**WHAT TO PRODUCE:** In the records below, find the line containing "# Dependencies: #", then print it and every following line exactly, through the last, without pictures.

[DATA IN THIS EXERCISE Boundary: Start]

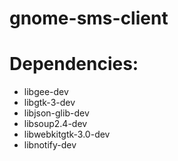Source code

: gnome-sms-client
================

# Dependencies: #

* libgee-dev
* libgtk-3-dev
* libjson-glib-dev
* libsoup2.4-dev
* libwebkitgtk-3.0-dev
* libnotify-dev
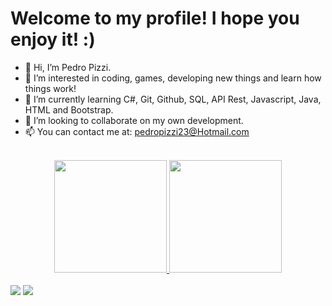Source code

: # Welcome to my profile! I hope you enjoy it! :)

- 👋 Hi, I’m Pedro Pizzi.
- 👀 I’m interested in coding, games, developing new things and learn how things work! 
- 🌱 I’m currently learning C#, Git, Github, SQL, API Rest, Javascript, Java, HTML and Bootstrap.
- 💞️ I’m looking to collaborate on my own development.
- 📫 You can contact me at: pedropizzi23@Hotmail.com  

<br>

<div align="center">
  <a href="https://github.com/PedroPizzi">
  <img height="180em" src="https://github-readme-stats-sigma-five.vercel.app/api?username=P3dream&show_icons=true&theme=dracula&include_all_commits=true&count_private=true"/>
  <img height="180em" src="https://github-readme-stats-sigma-five.vercel.app/api/top-langs/?username=P3dream&layout=compact&langs_count=7&theme=dracula"/>
</div>
  
<br>
  
<div> 
  <a href="https://www.instagram.com/pedropizzi/" target="_blank"><img src="https://img.shields.io/badge/-Instagram-%23E4405F?style=for-the-badge&logo=instagram&logoColor=white" target="_blank"></a>
  <a href="https://www.linkedin.com/in/pedrocarneiropizzi/" target="_blank"><img src="https://img.shields.io/badge/-LinkedIn-%230077B5?style=for-the-badge&logo=linkedin&logoColor=white" target="_blank"></a> 
</div>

[DATA IN THIS EXERCISE Boundary: End]

**YOUR RESPONSE:**
# Dependencies: #

* libgee-dev
* libgtk-3-dev
* libjson-glib-dev
* libsoup2.4-dev
* libwebkitgtk-3.0-dev
* libnotify-dev
Source code

: # Welcome to my profile! I hope you enjoy it! :)

- 👋 Hi, I’m Pedro Pizzi.
- 👀 I’m interested in coding, games, developing new things and learn how things work! 
- 🌱 I’m currently learning C#, Git, Github, SQL, API Rest, Javascript, Java, HTML and Bootstrap.
- 💞️ I’m looking to collaborate on my own development.
- 📫 You can contact me at: pedropizzi23@Hotmail.com  

<br>

<div align="center">
  <a href="https://github.com/PedroPizzi">
  <img height="180em" src="https://github-readme-stats-sigma-five.vercel.app/api?username=P3dream&show_icons=true&theme=dracula&include_all_commits=true&count_private=true"/>
  <img height="180em" src="https://github-readme-stats-sigma-five.vercel.app/api/top-langs/?username=P3dream&layout=compact&langs_count=7&theme=dracula"/>
</div>
  
<br>
  
<div> 
  <a href="https://www.instagram.com/pedropizzi/" target="_blank"><img src="https://img.shields.io/badge/-Instagram-%23E4405F?style=for-the-badge&logo=instagram&logoColor=white" target="_blank"></a>
  <a href="https://www.linkedin.com/in/pedrocarneiropizzi/" target="_blank"><img src="https://img.shields.io/badge/-LinkedIn-%230077B5?style=for-the-badge&logo=linkedin&logoColor=white" target="_blank"></a> 
</div>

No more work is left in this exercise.